My complaint is that the union leaderships — in the main — do not work for an independent political voice for US workers. Not in this election, not ever.

That the US union leaders work for the Democrats is not because of something especially obnoxious about Trump. This is something they normally do.

Of course it is true that Biden promises some mild reforms of health and other Trump era legislation. Maybe he will act on those promises, maybe he will not.

For sure Biden’s actions will not depend on the union pressure through Democrat structures. Such structures do not exist to allow that to happen (something stated in my original article, and not contested by Lee).

Lee believes, “The passage of [the PRO Act] will do much to revitalise the American labour movement, by recruiting millions of new members in a way that hasn’t happened since the 1930s. At that time, with the Democrats controlling Congress and the White House, the National Labor Relations Act was passed and union membership exploded.” That seems like an enormously exaggerated claim.

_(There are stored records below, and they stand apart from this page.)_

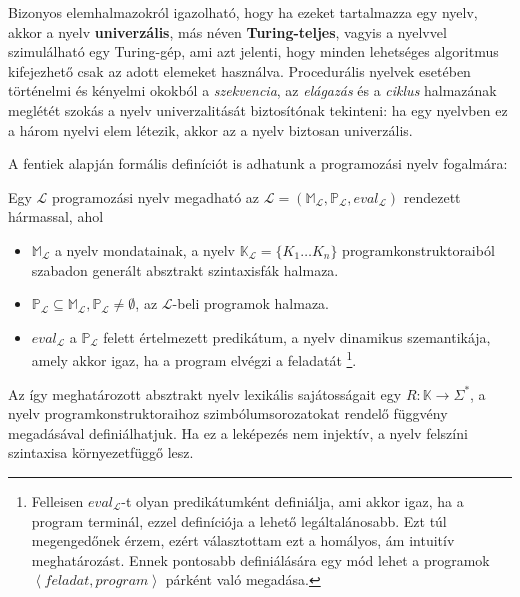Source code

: Bizonyos elemhalmazokról igazolható, hogy ha ezeket tartalmazza egy nyelv, akkor a nyelv \textbf{univerzális}, más néven \textbf{Turing-teljes}, vagyis a nyelvvel szimulálható egy Turing-gép, ami azt jelenti, hogy minden lehetséges algoritmus kifejezhető csak az adott elemeket használva.
Procedurális nyelvek esetében történelmi és kényelmi okokból a \textit{szekvencia}, az \textit{elágazás} és a \textit{ciklus} halmazának meglétét szokás a nyelv univerzalitását biztosítónak tekinteni: ha egy nyelvben ez a három nyelvi elem létezik, akkor az a nyelv biztosan univerzális\cite{Fothi}.

\bigskip

\noindent A fentiek alapján formális definíciót is adhatunk a programozási nyelv fogalmára:
\begin{defn}
	Egy $\mathcal{L}$ programozási nyelv megadható az $\mathcal{L} = (
		\mathbb{M}_\mathcal{L},
		\mathbb{P}_\mathcal{L},
		eval_\mathcal{L}
	)$ rendezett hármassal, ahol
	\begin{itemize}
		\item $\mathbb{M}_\mathcal{L}$ a nyelv mondatainak, a nyelv $\mathbb{K}_\mathcal{L} = \{K_1 \ldots K_n\}$ programkonstruktoraiból szabadon generált absztrakt szintaxisfák halmaza.
		\item $\mathbb{P}_\mathcal{L} \subseteq \mathbb{M}_\mathcal{L}, \mathbb{P}_\mathcal{L} \not= \emptyset$, az $\mathcal{L}$-beli programok halmaza.
		\item $eval_{\mathcal{L}}$ a $\mathbb{P}_\mathcal{L}$ felett értelmezett predikátum, a nyelv dinamikus szemantikája, amely akkor igaz, ha a program elvégzi a feladatát%
		\footnote{
Felleisen $eval_\mathcal{L}$-t olyan predikátumként definiálja, ami akkor igaz, ha a program terminál\cite{Felleisen90}, ezzel  definíciója a lehető legáltalánosabb. Ezt túl megengedőnek érzem, ezért választottam ezt a homályos, ám intuitív meghatározást. Ennek pontosabb definiálására egy mód lehet a programok $\left<feladat, program\right>$ párként való megadása.
		}.
	\end{itemize}

	\normalfont Az így meghatározott absztrakt nyelv lexikális sajátosságait egy $R: \mathbb{K} \rightarrow \Sigma^*$, a nyelv programkonstruktoraihoz szimbólumsorozatokat rendelő függvény megadásával definiálhatjuk. Ha ez a leképezés nem injektív, a nyelv felszíni szintaxisa környezetfüggő lesz.
\end{defn}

Of course Biden is less bad than Trump. It would be difficult not to be. But the idea that this is an adequate reason to advocate a vote for Biden is wrong. Socialists should stand for more than the lesser evil, more than my enemy’s enemy is my friend. We have a positive agenda.

We measure Biden against our own expectations. Biden, candidate of the mainstream, bourgeois Democrats fails at the first test: does he represent a voice of the working class?

Since Trump is about to lose I do not see even a mild case for backing Biden. We should back the socialist who makes socialist propaganda: Hawkins. It is unfortunate the independent, socialist left is not stronger in the US, but that’s where we are.

Mark Osborn, Lewisham

Risk of helping Trump

I cannot see how advocating a vote for Biden, while simultaneously arguing that a Biden win is no more than a prelude to organising and fighting for working class interests, fits the spirit of the formula “lesser evil politics”, especially given that Trump is proto-fascist.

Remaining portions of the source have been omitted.